HOW TO COMPLETE THIS TASK: When writing out the entries below, keep only the lines from the line with "2025 一般社団法人 国際物理オリンピック2023記念協会" to the line with "### Bug Fixes", both included, exactly as they are, and leave the pictures aside.

*** EXERCISE MATERIALS ***

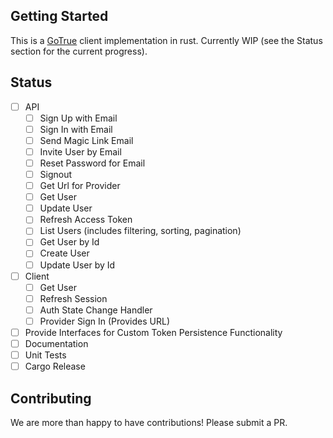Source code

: ## Getting Started

This is a [GoTrue](https://github.com/supabase/gotrue) client implementation in rust. Currently WIP (see the Status section for the current progress).

## Status

- [ ] API
  - [ ] Sign Up with Email
  - [ ] Sign In with Email
  - [ ] Send Magic Link Email
  - [ ] Invite User by Email
  - [ ] Reset Password for Email
  - [ ] Signout
  - [ ] Get Url for Provider
  - [ ] Get User
  - [ ] Update User
  - [ ] Refresh Access Token
  - [ ] List Users (includes filtering, sorting, pagination)
  - [ ] Get User by Id
  - [ ] Create User
  - [ ] Update User by Id
- [ ] Client
  - [ ] Get User
  - [ ] Refresh Session
  - [ ] Auth State Change Handler
  - [ ] Provider Sign In (Provides URL)
- [ ] Provide Interfaces for Custom Token Persistence Functionality
- [ ] Documentation
- [ ] Unit Tests
- [ ] Cargo Release

## Contributing

We are more than happy to have contributions! Please submit a PR.
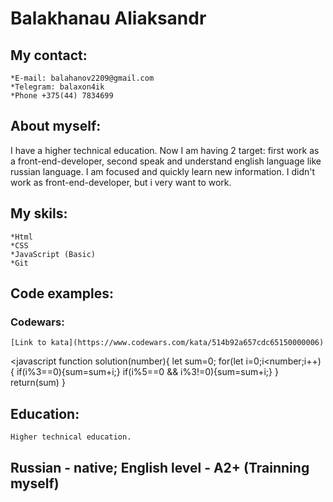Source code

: # Balakhanau Aliaksandr

## My contact:
	*E-mail: balahanov2209@gmail.com
	*Telegram: balaxon4ik
	*Phone +375(44) 7834699

## About myself:
I have a higher technical education. Now I am having 2 target: first work as a front-end-developer, second speak and understand english language like russian language. I am focused and quickly learn new information. I didn't work as front-end-developer, but i very want to work.

## My skils:
	*Html
	*CSS
	*JavaScript (Basic)
	*Git

## Code examples:
### Codewars:
	[Link to kata](https://www.codewars.com/kata/514b92a657cdc65150000006)

<javascript
function solution(number){
  let sum=0;
  for(let i=0;i<number;i++)
  {
    if(i%3==0){sum=sum+i;}
    if(i%5==0 && i%3!=0){sum=sum+i;}
  }
  return(sum)
}
>

## Education:
	Higher technical education.

## Russian - native; English level - A2+ (Trainning myself)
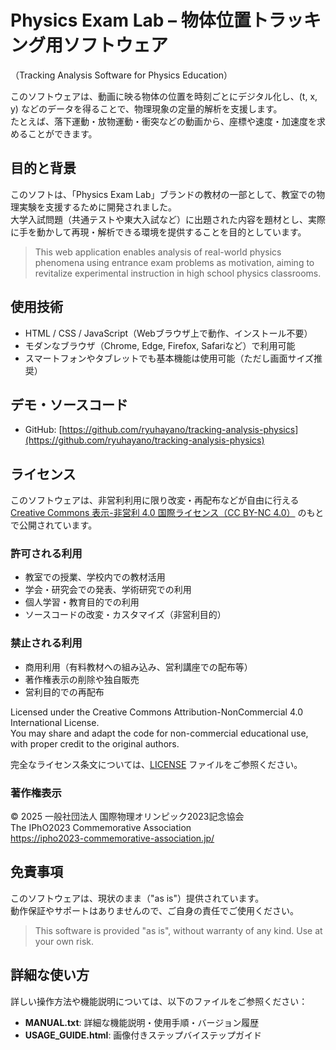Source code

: # Physics Exam Lab – 物体位置トラッキング用ソフトウェア  
（Tracking Analysis Software for Physics Education）

このソフトウェアは、動画に映る物体の位置を時刻ごとにデジタル化し、(t, x, y) などのデータを得ることで、物理現象の定量的解析を支援します。  
たとえば、落下運動・放物運動・衝突などの動画から、座標や速度・加速度を求めることができます。

## 目的と背景

このソフトは、「Physics Exam Lab」ブランドの教材の一部として、教室での物理実験を支援するために開発されました。  
大学入試問題（共通テストや東大入試など）に出題された内容を題材とし、実際に手を動かして再現・解析できる環境を提供することを目的としています。

> This web application enables analysis of real-world physics phenomena using entrance exam problems as motivation, aiming to revitalize experimental instruction in high school physics classrooms.

## 使用技術

- HTML / CSS / JavaScript（Webブラウザ上で動作、インストール不要）
- モダンなブラウザ（Chrome, Edge, Firefox, Safariなど）で利用可能
- スマートフォンやタブレットでも基本機能は使用可能（ただし画面サイズ推奨）

## デモ・ソースコード

- GitHub: [https://github.com/ryuhayano/tracking-analysis-physics](https://github.com/ryuhayano/tracking-analysis-physics)

## ライセンス

このソフトウェアは、非営利利用に限り改変・再配布などが自由に行える  
[Creative Commons 表示-非営利 4.0 国際ライセンス（CC BY-NC 4.0）](https://creativecommons.org/licenses/by-nc/4.0/deed.ja) のもとで公開されています。

### 許可される利用

- 教室での授業、学校内での教材活用
- 学会・研究会での発表、学術研究での利用
- 個人学習・教育目的での利用
- ソースコードの改変・カスタマイズ（非営利目的）

### 禁止される利用

- 商用利用（有料教材への組み込み、営利講座での配布等）
- 著作権表示の削除や独自販売
- 営利目的での再配布

Licensed under the Creative Commons Attribution-NonCommercial 4.0 International License.  
You may share and adapt the code for non-commercial educational use, with proper credit to the original authors.  

完全なライセンス条文については、[LICENSE](./LICENSE) ファイルをご参照ください。

### 著作権表示

© 2025 一般社団法人 国際物理オリンピック2023記念協会  
The IPhO2023 Commemorative Association  
https://ipho2023-commemorative-association.jp/

## 免責事項

このソフトウェアは、現状のまま（"as is"）提供されています。  
動作保証やサポートはありませんので、ご自身の責任でご使用ください。

> This software is provided "as is", without warranty of any kind. Use at your own risk.

## 詳細な使い方

詳しい操作方法や機能説明については、以下のファイルをご参照ください：

- **MANUAL.txt**: 詳細な機能説明・使用手順・バージョン履歴
- **USAGE_GUIDE.html**: 画像付きステップバイステップガイド
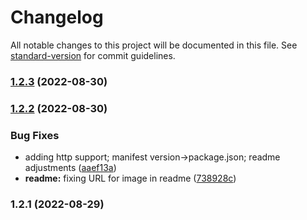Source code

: # Changelog

All notable changes to this project will be documented in this file. See [standard-version](https://github.com/conventional-changelog/standard-version) for commit guidelines.

### [1.2.3](https://github.com/searchspring/snapfu-extension/compare/v1.2.2...v1.2.3) (2022-08-30)

### [1.2.2](https://github.com/searchspring/snapfu-extension/compare/v1.2.1...v1.2.2) (2022-08-30)


### Bug Fixes

* adding http support; manifest version->package.json; readme adjustments ([aaef13a](https://github.com/searchspring/snapfu-extension/commit/aaef13a0796e3a9429ed244a8c25b56387e1618a))
* **readme:** fixing URL for image in readme ([738928c](https://github.com/searchspring/snapfu-extension/commit/738928cf46e9d458a99263a601778da57b41b286))

### 1.2.1 (2022-08-29)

*** End of EXERCISE MATERIALS ***

RESPONSE BOX:
© 2025 一般社団法人 国際物理オリンピック2023記念協会  
The IPhO2023 Commemorative Association  
https://ipho2023-commemorative-association.jp/

## 免責事項

このソフトウェアは、現状のまま（"as is"）提供されています。  
動作保証やサポートはありませんので、ご自身の責任でご使用ください。

> This software is provided "as is", without warranty of any kind. Use at your own risk.

## 詳細な使い方

詳しい操作方法や機能説明については、以下のファイルをご参照ください：

- **MANUAL.txt**: 詳細な機能説明・使用手順・バージョン履歴
- **USAGE_GUIDE.html**: 画像付きステップバイステップガイド
Source code

: # Changelog

All notable changes to this project will be documented in this file. See [standard-version](https://github.com/conventional-changelog/standard-version) for commit guidelines.

### [1.2.3](https://github.com/searchspring/snapfu-extension/compare/v1.2.2...v1.2.3) (2022-08-30)

### [1.2.2](https://github.com/searchspring/snapfu-extension/compare/v1.2.1...v1.2.2) (2022-08-30)


### Bug Fixes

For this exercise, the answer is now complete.